__Required work__. Say how many lines in this listing include the word "Spawn", with no other words in the reply.

__Supplied data__.
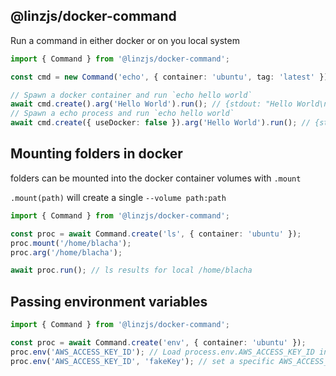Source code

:## @linzjs/docker-command

Run a command in either docker or on you local system

```typescript
import { Command } from '@linzjs/docker-command';

const cmd = new Command('echo', { container: 'ubuntu', tag: 'latest' });

// Spawn a docker container and run `echo hello world`
await cmd.create().arg('Hello World').run(); // {stdout: "Hello World\n"}
// Spawn a echo process and run `echo hello world`
await cmd.create({ useDocker: false }).arg('Hello World').run(); // {stdout: "Hello World\n"}
```

## Mounting folders in docker

folders can be mounted into the docker container volumes with `.mount`

`.mount(path)` will create a single `--volume path:path`

```typescript
import { Command } from '@linzjs/docker-command';

const proc = await Command.create('ls', { container: 'ubuntu' });
proc.mount('/home/blacha');
proc.arg('/home/blacha');

await proc.run(); // ls results for local /home/blacha
```

## Passing environment variables

```typescript
import { Command } from '@linzjs/docker-command';

const proc = await Command.create('env', { container: 'ubuntu' });
proc.env('AWS_ACCESS_KEY_ID'); // Load process.env.AWS_ACCESS_KEY_ID into docker
proc.env('AWS_ACCESS_KEY_ID', 'fakeKey'); // set a specific AWS_ACCESS_KEY_ID into docker
```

__Response to this exercise__. 2